A teen who was 15 when he killed a man during a botched drug robbery in Perkasie was sentenced last week to state prison.

Harrison Moss, 17, of Wyncote, had pleaded guilty in May to voluntary manslaughter and other felonies in the 2016 slaying of Iziah Lewis, 19.

Harrison Moss

Bucks County Common Pleas Court Judge Rea B. Boylan, noting the seriousness of the crime and Moss’s need for rehabilitation, imposed a sentence of six years and 74 days to 12 years and 147 days in state prison, followed by a consecutive 10 years of probation.

The sentence could make Moss eligible for parole shortly after his 22nd birthday.

Moss admitted to fatally shooting Lewis on Oct. 29, 2016, in Perkasie’s Kulp Memorial Park after an attempted drug robbery. Moss and three older friends had conspired to rob Lewis of marijuana during an arranged drug deal at the park.

Lewis, a former high school football star, pulled away when Moss grabbed for his marijuana, thwarting the robbery. Lewis left briefly, then returned and walked toward Moss, who shot him in the chest.

Despite being the youngest of the four defendants, only Moss was ordered by Boylan to be prosecuted as an adult. The others, all teens from Perkasie, were adjudicated in juvenile court.

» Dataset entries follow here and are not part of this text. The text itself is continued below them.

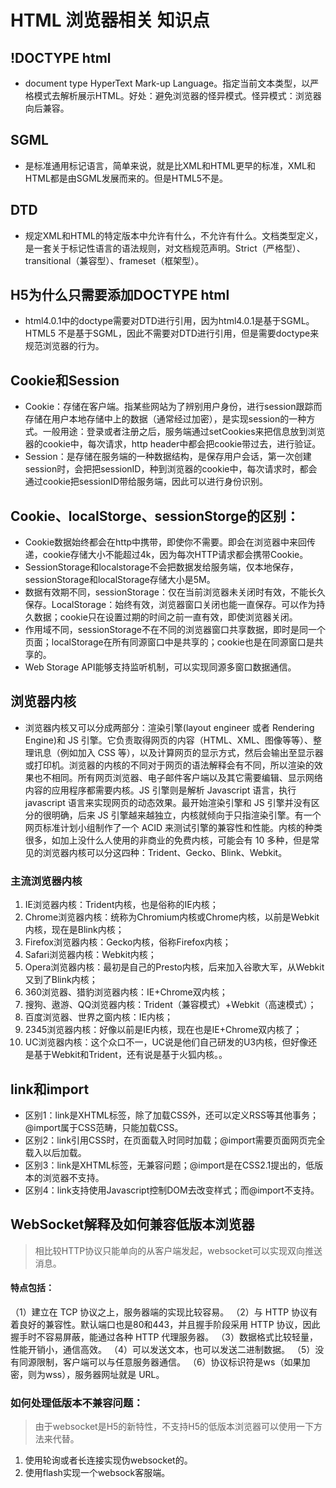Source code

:# HTML 浏览器相关 知识点
## !DOCTYPE html
+ document type HyperText Mark-up Language。指定当前文本类型，以严格模式去解析展示HTML。好处：避免浏览器的怪异模式。怪异模式：浏览器向后兼容。
## SGML
+ 是标准通用标记语言，简单来说，就是比XML和HTML更早的标准，XML和HTML都是由SGML发展而来的。但是HTML5不是。
## DTD
+ 规定XML和HTML的特定版本中允许有什么，不允许有什么。文档类型定义，是一套关于标记性语言的语法规则，对文档规范声明。Strict（严格型）、transitional（兼容型）、frameset（框架型）。
## H5为什么只需要添加DOCTYPE html
+ html4.0.1中的doctype需要对DTD进行引用，因为html4.0.1是基于SGML。HTML5 不是基于SGML，因此不需要对DTD进行引用，但是需要doctype来规范浏览器的行为。
## Cookie和Session
+ Cookie：存储在客户端。指某些网站为了辨别用户身份，进行session跟踪而存储在用户本地存储中上的数据（通常经过加密），是实现session的一种方式。一般用途：登录或者注册之后，服务端通过setCookies来把信息放到浏览器的cookie中，每次请求，http header中都会把cookie带过去，进行验证。
+ Session：是存储在服务端的一种数据结构，是保存用户会话，第一次创建session时，会把把sessionID，种到浏览器的cookie中，每次请求时，都会通过cookie把sessionID带给服务端，因此可以进行身份识别。

## Cookie、localStorge、sessionStorge的区别：
+ Cookie数据始终都会在http中携带，即使你不需要。即会在浏览器中来回传递，cookie存储大小不能超过4k，因为每次HTTP请求都会携带Cookie。
+ SessionStorage和localstorage不会把数据发给服务端，仅本地保存，sessionStorage和localStorage存储大小是5M。
+ 数据有效期不同，sessionStorage：仅在当前浏览器未关闭时有效，不能长久保存。LocalStorage：始终有效，浏览器窗口关闭也能一直保存。可以作为持久数据；cookie只在设置过期的时间之前一直有效，即使浏览器关闭。
+ 作用域不同，sessionStorage不在不同的浏览器窗口共享数据，即时是同一个页面；localStorage在所有同源窗口中是共享的；cookie也是在同源窗口是共享的。
+ Web Storage API能够支持监听机制，可以实现同源多窗口数据通信。

## 浏览器内核
+ 浏览器内核又可以分成两部分：渲染引擎(layout engineer 或者 Rendering Engine)和 JS 引擎。它负责取得网页的内容（HTML、XML、图像等等）、整理讯息（例如加入 CSS 等），以及计算网页的显示方式，然后会输出至显示器或打印机。浏览器的内核的不同对于网页的语法解释会有不同，所以渲染的效果也不相同。所有网页浏览器、电子邮件客户端以及其它需要编辑、显示网络内容的应用程序都需要内核。JS 引擎则是解析 Javascript 语言，执行 javascript 语言来实现网页的动态效果。最开始渲染引擎和 JS 引擎并没有区分的很明确，后来 JS 引擎越来越独立，内核就倾向于只指渲染引擎。有一个网页标准计划小组制作了一个 ACID 来测试引擎的兼容性和性能。内核的种类很多，如加上没什么人使用的非商业的免费内核，可能会有 10 多种，但是常见的浏览器内核可以分这四种：Trident、Gecko、Blink、Webkit。
### 主流浏览器内核
1. IE浏览器内核：Trident内核，也是俗称的IE内核；
2. Chrome浏览器内核：统称为Chromium内核或Chrome内核，以前是Webkit内核，现在是Blink内核；
3. Firefox浏览器内核：Gecko内核，俗称Firefox内核；
4. Safari浏览器内核：Webkit内核；
5. Opera浏览器内核：最初是自己的Presto内核，后来加入谷歌大军，从Webkit又到了Blink内核；
6. 360浏览器、猎豹浏览器内核：IE+Chrome双内核；
7. 搜狗、遨游、QQ浏览器内核：Trident（兼容模式）+Webkit（高速模式）；
8. 百度浏览器、世界之窗内核：IE内核；
9. 2345浏览器内核：好像以前是IE内核，现在也是IE+Chrome双内核了；
10. UC浏览器内核：这个众口不一，UC说是他们自己研发的U3内核，但好像还是基于Webkit和Trident，还有说是基于火狐内核。。

## link和import
+ 区别1：link是XHTML标签，除了加载CSS外，还可以定义RSS等其他事务；@import属于CSS范畴，只能加载CSS。
+ 区别2：link引用CSS时，在页面载入时同时加载；@import需要页面网页完全载入以后加载。
+ 区别3：link是XHTML标签，无兼容问题；@import是在CSS2.1提出的，低版本的浏览器不支持。
+ 区别4：link支持使用Javascript控制DOM去改变样式；而@import不支持。

## WebSocket解释及如何兼容低版本浏览器
> 相比较HTTP协议只能单向的从客户端发起，websocket可以实现双向推送消息。
#### 特点包括：
（1）建立在 TCP 协议之上，服务器端的实现比较容易。
（2）与 HTTP 协议有着良好的兼容性。默认端口也是80和443，并且握手阶段采用 HTTP 协议，因此握手时不容易屏蔽，能通过各种 HTTP 代理服务器。
（3）数据格式比较轻量，性能开销小，通信高效。
（4）可以发送文本，也可以发送二进制数据。
（5）没有同源限制，客户端可以与任意服务器通信。
（6）协议标识符是ws（如果加密，则为wss），服务器网址就是 URL。
### 如何处理低版本不兼容问题：
> 由于websocket是H5的新特性，不支持H5的低版本浏览器可以使用一下方法来代替。
1. 使用轮询或者长连接实现伪websocket的。
2. 使用flash实现一个websock客服端。
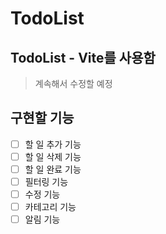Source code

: # TodoList
## TodoList - Vite를 사용함
> 계속해서 수정할 예정

## 구현할 기능
* [ ] 할 일 추가 기능
* [ ] 할 일 삭제 기능
* [ ] 할 일 완료 기능
* [ ] 필터링 기능
* [ ] 수정 기능
* [ ] 카테고리 기능
* [ ] 알림 기능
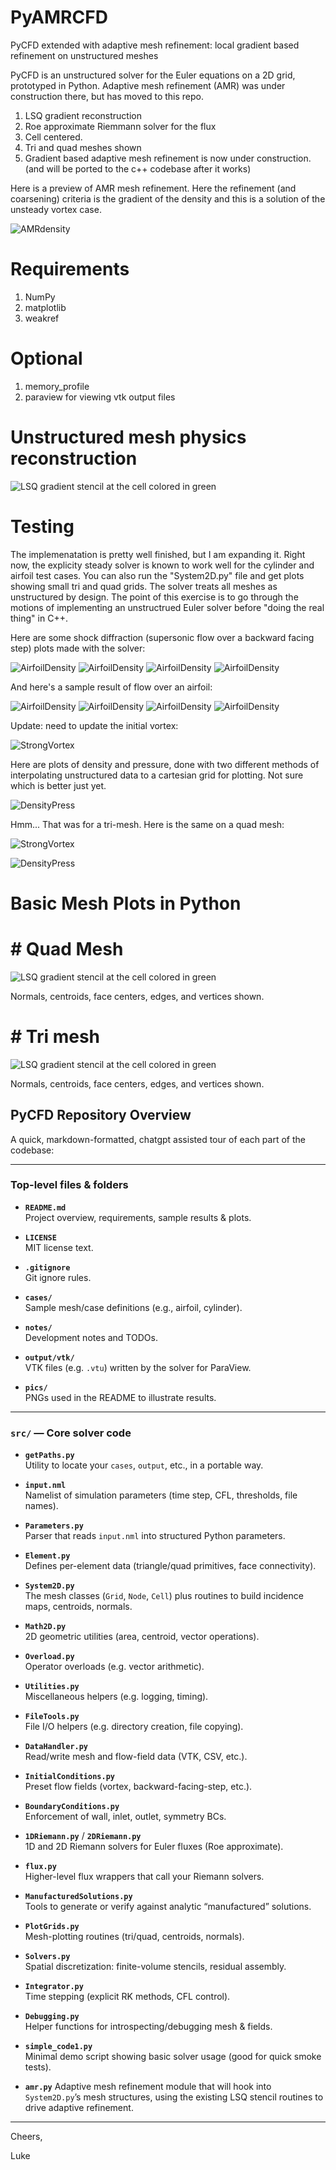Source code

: # PyAMRCFD

PyCFD extended with adaptive mesh refinement: local gradient based refinement on unstructured meshes

PyCFD is an unstructured solver for the Euler equations on a 2D grid, prototyped in Python.  Adaptive mesh refinement (AMR) was under construction there, but has moved to this repo.

1. LSQ gradient reconstruction
2. Roe approximate Riemmann solver for the flux 
3. Cell centered.
4. Tri and quad meshes shown
5. Gradient based adaptive mesh refinement is now under construction.  (and will be ported to the c++ codebase after it works)


Here is a preview of AMR mesh refinement.  Here the refinement (and coarsening) criteria is the gradient of the density and this is a solution of the unsteady vortex case.

![AMRdensity](pics/DensityGradientBasedRefinement.png)

# Requirements

1. NumPy
2. matplotlib
3. weakref


# Optional
1. memory_profile
2. paraview for viewing vtk output files

# Unstructured mesh physics reconstruction

![LSQ gradient stencil at the cell colored in green](pics/stencil_57.png)



# Testing

The implemenatation is pretty well finished, but I am expanding it.  Right now, the explicity steady solver is known to work well for the cylinder and airfoil test cases.  You can also run the "System2D.py" file and get plots showing small tri and quad grids.  The solver treats all meshes as unstructured by design.  The point of this exercise is to go through the motions of implementing an unstructrued Euler solver before "doing the real thing" in C++.  

Here are some shock diffraction (supersonic flow over a backward facing step) plots made with the solver:

![AirfoilDensity](pics/test_cases/shock_diffraction/density.png)
![AirfoilDensity](pics/test_cases/shock_diffraction/mach.png)
![AirfoilDensity](pics/test_cases/shock_diffraction/mach_reflection_gridded.png)
![AirfoilDensity](pics/test_cases/shock_diffraction/pressure.png)


And here's a sample result of flow over an airfoil:

![AirfoilDensity](pics/test_cases/steady_airfoil/density.png)
![AirfoilDensity](pics/test_cases/steady_airfoil/x-velocity.png)
![AirfoilDensity](pics/test_cases/steady_airfoil/y-velocity.png)
![AirfoilDensity](pics/test_cases/steady_airfoil/pressure.png)


Update:  need to update the initial vortex:

![StrongVortex](pics/solution/AlmostVortex.png)



Here are plots of density and pressure, done with two different methods of interpolating unstructured data to a cartesian grid for plotting.  Not sure which is better just yet.

![DensityPress](pics/solution/DensityAndPressure.png)


Hmm... That was for a tri-mesh.  Here is the same on a quad mesh:


![StrongVortex](pics/solution/AlmostVortexQuad.png)


![DensityPress](pics/solution/DensityAndPressureQuad.png)


# Basic Mesh Plots in Python

# # Quad Mesh

![LSQ gradient stencil at the cell colored in green](pics/CarteasianCheckMesh.png)

Normals, centroids, face centers, edges, and vertices shown.

# # Tri mesh

![LSQ gradient stencil at the cell colored in green](pics/TriangularCheckMesh.png)

Normals, centroids, face centers, edges, and vertices shown.


## PyCFD Repository Overview

A quick, markdown-formatted, chatgpt assisted tour of each part of the codebase:


---

### Top-level files & folders

- **`README.md`**  
  Project overview, requirements, sample results & plots.

- **`LICENSE`**  
  MIT license text.

- **`.gitignore`**  
  Git ignore rules.

- **`cases/`**  
  Sample mesh/case definitions (e.g., airfoil, cylinder).

- **`notes/`**  
  Development notes and TODOs.

- **`output/vtk/`**  
  VTK files (e.g. `.vtu`) written by the solver for ParaView.

- **`pics/`**  
  PNGs used in the README to illustrate results.

---

### `src/` — Core solver code

- **`getPaths.py`**  
  Utility to locate your `cases`, `output`, etc., in a portable way.

- **`input.nml`**  
  Namelist of simulation parameters (time step, CFL, thresholds, file names).

- **`Parameters.py`**  
  Parser that reads `input.nml` into structured Python parameters.

- **`Element.py`**  
  Defines per-element data (triangle/quad primitives, face connectivity).

- **`System2D.py`**  
  The mesh classes (`Grid`, `Node`, `Cell`) plus routines to build incidence maps, centroids, normals.

- **`Math2D.py`**  
  2D geometric utilities (area, centroid, vector operations).

- **`Overload.py`**  
  Operator overloads (e.g. vector arithmetic).

- **`Utilities.py`**  
  Miscellaneous helpers (e.g. logging, timing).

- **`FileTools.py`**  
  File I/O helpers (e.g. directory creation, file copying).

- **`DataHandler.py`**  
  Read/write mesh and flow-field data (VTK, CSV, etc.).

- **`InitialConditions.py`**  
  Preset flow fields (vortex, backward-facing-step, etc.).

- **`BoundaryConditions.py`**  
  Enforcement of wall, inlet, outlet, symmetry BCs.

- **`1DRiemann.py`** / **`2DRiemann.py`**  
  1D and 2D Riemann solvers for Euler fluxes (Roe approximate).

- **`flux.py`**  
  Higher-level flux wrappers that call your Riemann solvers.

- **`ManufacturedSolutions.py`**  
  Tools to generate or verify against analytic “manufactured” solutions.

- **`PlotGrids.py`**  
  Mesh-plotting routines (tri/quad, centroids, normals).

- **`Solvers.py`**  
  Spatial discretization: finite-volume stencils, residual assembly.

- **`Integrator.py`**  
  Time stepping (explicit RK methods, CFL control).

- **`Debugging.py`**  
  Helper functions for introspecting/debugging mesh & fields.

- **`simple_code1.py`**  
  Minimal demo script showing basic solver usage (good for quick smoke tests).
  
- **`amr.py`** 
  Adaptive mesh refinement module that will hook into `System2D.py`’s mesh structures, 
  using the existing LSQ stencil routines to drive adaptive refinement.

---











Cheers,

Luke
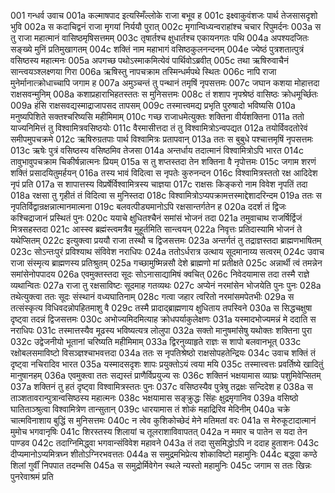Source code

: 001    गन्धर्व उवाच
001a	कल्माषपाद इत्यस्मिँल्लोके राजा बभूव ह
001c	इक्ष्वाकुवंशजः पार्थ तेजसासदृशो भुवि
002a	स कदाचिद्वनं राजा मृगयां निर्ययौ पुरात्
002c	मृगान्विध्यन्वराहांश्च चचार रिपुमर्दनः
003a	स तु राजा महात्मानं वासिष्ठमृषिसत्तमम्
003c	तृषार्तश्च क्षुधार्तश्च एकायनगतः पथि
004a	अपश्यदजितः सङ्ख्ये मुनिं प्रतिमुखागतम्
004c	शक्तिं नाम महाभागं वसिष्ठकुलनन्दनम्
004e	ज्येष्ठं पुत्रशतात्पुत्रं वसिष्ठस्य महात्मनः
005a	अपगच्छ पथोऽस्माकमित्येवं पार्थिवोऽब्रवीत्
005c	तथा ऋषिरुवाचैनं सान्त्वयञ्श्लक्ष्णया गिरा
006a	ऋषिस्तु नापचक्राम तस्मिन्धर्मपथे स्थितः
006c	नापि राजा मुनेर्मानात्क्रोधाच्चापि जगाम ह
007a	अमुञ्चन्तं तु पन्थानं तमृषिं नृपसत्तमः
007c	जघान कशया मोहात्तदा राक्षसवन्मुनिम्
008a	कशाप्रहाराभिहतस्ततः स मुनिसत्तमः
008c	तं शशाप नृपश्रेष्ठं वासिष्ठः क्रोधमूर्च्छितः
009a	हंसि राक्षसवद्यस्माद्राजापसद तापसम्
009c	तस्मात्त्वमद्य प्रभृति पुरुषादो भविष्यसि
010a	मनुष्यपिशिते सक्तश्चरिष्यसि महीमिमाम्
010c	गच्छ राजाधमेत्युक्तः शक्तिना वीर्यशक्तिना
011a	ततो याज्यनिमित्तं तु विश्वामित्रवसिष्ठयोः
011c	वैरमासीत्तदा तं तु विश्वामित्रोऽन्वपद्यत
012a	तयोर्विवदतोरेवं समीपमुपचक्रमे
012c	ऋषिरुग्रतपाः पार्थ विश्वामित्रः प्रतापवान्
013a	ततः स बुबुधे पश्चात्तमृषिं नृपसत्तमः
013c	ऋषेः पुत्रं वसिष्ठस्य वसिष्ठमिव तेजसा
014a	अन्तर्धाय तदात्मानं विश्वामित्रोऽपि भारत
014c	तावुभावुपचक्राम चिकीर्षन्नात्मनः प्रियम्
015a	स तु शप्तस्तदा तेन शक्तिना वै नृपोत्तमः
015c	जगाम शरणं शक्तिं प्रसादयितुमर्हयन्
016a	तस्य भावं विदित्वा स नृपतेः कुरुनन्दन
016c	विश्वामित्रस्ततो रक्ष आदिदेश नृपं प्रति
017a	स शापात्तस्य विप्रर्षेर्विश्वामित्रस्य चाज्ञया
017c	राक्षसः किङ्करो नाम विवेश नृपतिं तदा
018a	रक्षसा तु गृहीतं तं विदित्वा स मुनिस्तदा
018c	विश्वामित्रोऽप्यपक्रामत्तस्माद्देशादरिन्दम
019a	ततः स नृपतिर्विद्वान्रक्षन्नात्मानमात्मना
019c	बलवत्पीड्यमानोऽपि रक्षसान्तर्गतेन ह
020a	ददर्श तं द्विजः कश्चिद्राजानं प्रस्थितं पुनः
020c	ययाचे क्षुधितश्चैनं समांसं भोजनं तदा
021a	तमुवाचाथ राजर्षिर्द्विजं मित्रसहस्तदा
021c	आस्स्व ब्रह्मंस्त्वमत्रैव मुहूर्तमिति सान्त्वयन्
022a	निवृत्तः प्रतिदास्यामि भोजनं ते यथेप्सितम्
022c	इत्युक्त्वा प्रययौ राजा तस्थौ च द्विजसत्तमः
023a	अन्तर्गतं तु तद्राज्ञस्तदा ब्राह्मणभाषितम्
023c	सोऽन्तःपुरं प्रविश्याथ संविवेश नराधिपः
024a	ततोऽर्धरात्र उत्थाय सूदमानाय्य सत्वरम्
024c	उवाच राजा संस्मृत्य ब्राह्मणस्य प्रतिश्रुतम्
025a	गच्छामुष्मिन्नसौ देशे ब्राह्मणो मां प्रतीक्षते
025c	अन्नार्थी त्वं तमन्नेन समांसेनोपपादय
026a	एवमुक्तस्तदा सूदः सोऽनासाद्यामिषं क्वचित्
026c	निवेदयामास तदा तस्मै राज्ञे व्यथान्वितः
027a	राजा तु रक्षसाविष्टः सूदमाह गतव्यथः
027c	अप्येनं नरमांसेन भोजयेति पुनः पुनः
028a	तथेत्युक्त्वा ततः सूदः संस्थानं वध्यघातिनाम्
028c	गत्वा जहार त्वरितो नरमांसमपेतभीः
029a	स तत्संस्कृत्य विधिवदन्नोपहितमाशु वै
029c	तस्मै प्रादाद्ब्राह्मणाय क्षुधिताय तपस्विने
030a	स सिद्धचक्षुषा दृष्ट्वा तदन्नं द्विजसत्तमः
030c	अभोज्यमिदमित्याह क्रोधपर्याकुलेक्षणः
031a	यस्मादभोज्यमन्नं मे ददाति स नराधिपः
031c	तस्मात्तस्यैव मूढस्य भविष्यत्यत्र लोलुपा
032a	सक्तो मानुषमांसेषु यथोक्तः शक्तिना पुरा
032c	उद्वेजनीयो भूतानां चरिष्यति महीमिमाम्
033a	द्विरनुव्याहृते राज्ञः स शापो बलवानभूत्
033c	रक्षोबलसमाविष्टो विसञ्ज्ञश्चाभवत्तदा
034a	ततः स नृपतिश्रेष्ठो राक्षसोपहतेन्द्रियः
034c	उवाच शक्तिं तं दृष्ट्वा नचिरादिव भारत
035a	यस्मादसदृशः शापः प्रयुक्तोऽयं त्वया मयि
035c	तस्मात्त्वत्तः प्रवर्तिष्ये खादितुं मानुषानहम्
036a	एवमुक्त्वा ततः सद्यस्तं प्राणैर्विप्रयुज्य सः
036c	शक्तिनं भक्षयामास व्याघ्रः पशुमिवेप्सितम्
037a	शक्तिनं तु हतं दृष्ट्वा विश्वामित्रस्ततः पुनः
037c	वसिष्ठस्यैव पुत्रेषु तद्रक्षः सन्दिदेश ह
038a	स ताञ्शतावरान्पुत्रान्वसिष्ठस्य महात्मनः
038c	भक्षयामास सङ्क्रुद्धः सिंहः क्षुद्रमृगानिव
039a	वसिष्ठो घातिताञ्श्रुत्वा विश्वामित्रेण तान्सुतान्
039c	धारयामास तं शोकं महाद्रिरिव मेदिनीम्
040a	चक्रे चात्मविनाशाय बुद्धिं स मुनिसत्तमः
040c	न त्वेव कुशिकोच्छेदं मेने मतिमतां वरः
041a	स मेरुकूटादात्मानं मुमोच भगवानृषिः
041c	शिरस्तस्य शिलायां च तूलराशाविवापतत्
042a	न ममार च पातेन स यदा तेन पाण्डव
042c	तदाग्निमिद्ध्वा भगवान्संविवेश महावने
043a	तं तदा सुसमिद्धोऽपि न ददाह हुताशनः
043c	दीप्यमानोऽप्यमित्रघ्न शीतोऽग्निरभवत्ततः
044a	स समुद्रमभिप्रेत्य शोकाविष्टो महामुनिः
044c	बद्ध्वा कण्ठे शिलां गुर्वीं निपपात तदम्भसि
045a	स समुद्रोर्मिवेगेन स्थले न्यस्तो महामुनिः
045c	जगाम स ततः खिन्नः पुनरेवाश्रमं प्रति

Moss pleaded guilty May 21 to robbery, conspiracy to commit robbery and illegally carrying a firearm without a license in addition to the manslaughter count.

At Wednesday’s sentencing, Moss apologized haltingly to the victim’s family.

“Asking for forgiveness would be too much to ask, but I want you to know that I am sorry and that I never intended to hurt anybody,” he said.

He then launched into a lengthy explanation of his actions that night, claiming that he thought Lewis had a gun and tried only to shoot him in the leg. Police found no weapon on Lewis.

Michael Cassano, a Willow Grove psychologist who has counseled Moss since seventh grade, testified that Moss has ADHD and tends to act with a “very limited idea of future consequences.” Being in prison has made him more open to acknowledging his problems and more willing to deal with them, Cassano said.

Deputy District Attorney Marc J. Furber countered that Moss’s crime was not impulsive, that he and his friends had been planning for at least a week to rob marijuana dealers of their drugs so they could re-sell them for profit.

“The only goal was to rob someone of drugs with a loaded firearm,” Furber argued, calling it a “thrill-seeking” crime. Lewis, he said, “didn’t know what he was getting into.”

On Oct. 27, 2016, one of Moss’s accomplices in Perkasie took two handguns belonging to his father, plus ammunition from a gun safe, and hid them under his bed. The next day, he retrieved the firearms after school and drove with the other two Perkasie youths to Moss’s home in Cheltenham.

Originally the four planned to don masks and rob a Cheltenham dealer, but the dealer refused to meet them. Changing plans, the four returned to Perkasie, where another dealer arranged for them to meet Lewis in the park that night.

At the park, Moss and two of the teens walked toward Lewis’s vehicle. They demanded his drugs, reaching unsuccessfully for the marijuana as Moss and a second teen brandished handguns.

Lewis drove off and the three robbers fled, but Lewis then drove back, got out of his vehicle and chased the three to the rear of the park. One of the robbers, trying to get Lewis to stop, fired a warning shot into the air when Lewis was 20 feet away, Furber said.